Wavelength Dispersive X-Ray Flourescence Spectrometry

Routine analysis of the major alloying elements in Ferrous and non-Ferrous alloys.  The sample must be in a solid form.

Inductively Coupled Plasma Optical Emission Spectrometry

This technique offers an alternative to XRF and conventional OES when sample size is limited or the sample form is unsuitable (e.g. turnings, fine wire or powder). The analysis involves dissolution of the sample, and therefore it is relatively easy to prepare closely matching calibration standards from pure metals and compounds.

This is particularly important where appropriate CRMs are not available or where an independent over check is needed.  Analysis includes major and minor alloying elements in ferrous and non-ferrous alloys as well as close range calibration for non-standard materials not covered by other techniques.  Sample form is not critical unlike other "physical" testing methods such as XRF.

Spark Source Optical Emission Spectrometry

Minor alloying elements in Ferrous and non-Ferrous materials.

Glow Discharge Mass Spectrometry (GDMS)

GDMS is a trace analysis technique that benefits from minimal sample preparation to minimise loss of volatiles or contamination while utilising the low limits of quantification of high resolution mass spectrometry.

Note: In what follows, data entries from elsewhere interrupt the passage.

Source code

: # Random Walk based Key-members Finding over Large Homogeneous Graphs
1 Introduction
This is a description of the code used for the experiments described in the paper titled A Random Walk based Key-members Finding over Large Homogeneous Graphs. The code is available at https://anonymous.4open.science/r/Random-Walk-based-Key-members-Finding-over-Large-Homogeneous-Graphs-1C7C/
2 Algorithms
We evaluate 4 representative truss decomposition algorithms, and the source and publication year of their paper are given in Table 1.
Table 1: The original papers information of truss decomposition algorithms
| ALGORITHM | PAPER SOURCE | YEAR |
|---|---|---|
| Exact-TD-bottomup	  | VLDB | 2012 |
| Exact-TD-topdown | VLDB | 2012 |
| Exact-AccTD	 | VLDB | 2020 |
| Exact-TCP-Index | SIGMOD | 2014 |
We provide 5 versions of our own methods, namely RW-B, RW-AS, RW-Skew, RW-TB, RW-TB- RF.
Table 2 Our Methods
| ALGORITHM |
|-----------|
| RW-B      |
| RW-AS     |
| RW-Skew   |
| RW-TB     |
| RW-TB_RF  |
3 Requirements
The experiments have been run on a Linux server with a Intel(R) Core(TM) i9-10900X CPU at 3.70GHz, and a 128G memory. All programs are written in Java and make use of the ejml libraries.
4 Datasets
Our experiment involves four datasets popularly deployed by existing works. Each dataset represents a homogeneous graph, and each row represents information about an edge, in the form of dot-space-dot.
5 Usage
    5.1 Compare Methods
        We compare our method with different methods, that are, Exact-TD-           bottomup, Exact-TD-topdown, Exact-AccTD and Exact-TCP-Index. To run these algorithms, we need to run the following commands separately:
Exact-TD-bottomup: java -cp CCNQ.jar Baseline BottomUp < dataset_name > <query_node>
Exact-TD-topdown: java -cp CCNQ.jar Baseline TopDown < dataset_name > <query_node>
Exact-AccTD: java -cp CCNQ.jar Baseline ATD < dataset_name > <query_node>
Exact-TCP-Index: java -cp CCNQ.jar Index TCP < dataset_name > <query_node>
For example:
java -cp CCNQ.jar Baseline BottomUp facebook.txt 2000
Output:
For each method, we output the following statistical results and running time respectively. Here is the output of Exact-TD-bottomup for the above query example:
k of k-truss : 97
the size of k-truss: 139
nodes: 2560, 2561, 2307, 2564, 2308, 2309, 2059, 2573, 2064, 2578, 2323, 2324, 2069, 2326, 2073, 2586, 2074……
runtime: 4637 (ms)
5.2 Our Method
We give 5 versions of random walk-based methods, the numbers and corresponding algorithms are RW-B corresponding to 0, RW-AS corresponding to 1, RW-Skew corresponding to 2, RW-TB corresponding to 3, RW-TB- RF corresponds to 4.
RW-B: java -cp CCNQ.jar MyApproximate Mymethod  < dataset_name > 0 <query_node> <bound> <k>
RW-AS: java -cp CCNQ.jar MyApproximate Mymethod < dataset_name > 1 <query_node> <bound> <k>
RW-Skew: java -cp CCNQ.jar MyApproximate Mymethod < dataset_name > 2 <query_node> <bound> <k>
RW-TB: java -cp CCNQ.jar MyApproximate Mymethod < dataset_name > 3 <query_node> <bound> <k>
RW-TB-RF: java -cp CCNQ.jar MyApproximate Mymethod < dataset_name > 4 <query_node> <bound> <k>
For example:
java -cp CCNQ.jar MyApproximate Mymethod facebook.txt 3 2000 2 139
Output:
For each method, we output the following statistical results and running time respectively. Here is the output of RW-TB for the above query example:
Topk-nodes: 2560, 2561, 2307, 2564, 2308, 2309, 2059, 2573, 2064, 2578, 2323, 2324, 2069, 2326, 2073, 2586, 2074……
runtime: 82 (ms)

The Sample is held in a reduced pressure inert atmosphere and a high potential voltage is applied. This causes the release of positively charged ions from the surface of the sample in a process known as sputtering. The Sputtered Ions then pass into the mass Spectrometer, which can separate the ions by their mass to charge ratio.

Our GDMS utilises three different detectors allowing it to quantify values from percentage to PPB over a mass range from Lithium to Uranium.

Combustion Analysis (IR Detection) for Carbon and Sulphur

Carbon and Sulphur are determined by RF combustion in oxygen. The resulting carbon dioxide and sulphur dioxide are then measured by infra-red absorption and converted to the elemental concentrations.

Inert Gas Fusion for Hydrogen, Oxygen and Nitrogen

Oxygen, Nitrogen and Hydrogen levels are determined by the Inert Gas Fusion method. The sample is melted under an inert gas stream in a graphite crucible and the gases evolved are measured by thermal conductivity or infra-red absorption.

The instrumentation is calibrated for ferrous, non-ferrous, and titanium alloys in a variety of forms including powders.